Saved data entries
____________

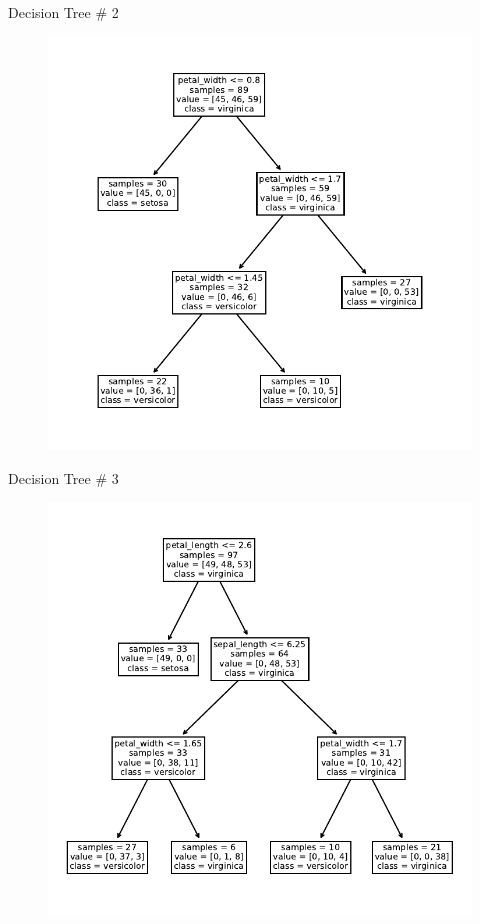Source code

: \documentclass{beamer}
\begin{document}
\begin{frame}{Decision Tree \# 2}
\begin{figure}
\includegraphics[scale=0.7]{tree-2.pdf}
\end{figure}
\end{frame}


\begin{frame}{Decision Tree \# 3}
\begin{figure}
\includegraphics[scale=0.7]{tree-3.pdf}
\end{figure}
\end{frame}
\end{document}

____________

* [WHAT YOU HAVE TO DO]: Determine the number of lines in the entries that hold the string "Decision"; write that number and nothing else.

* [RESPONSE AREA]: 2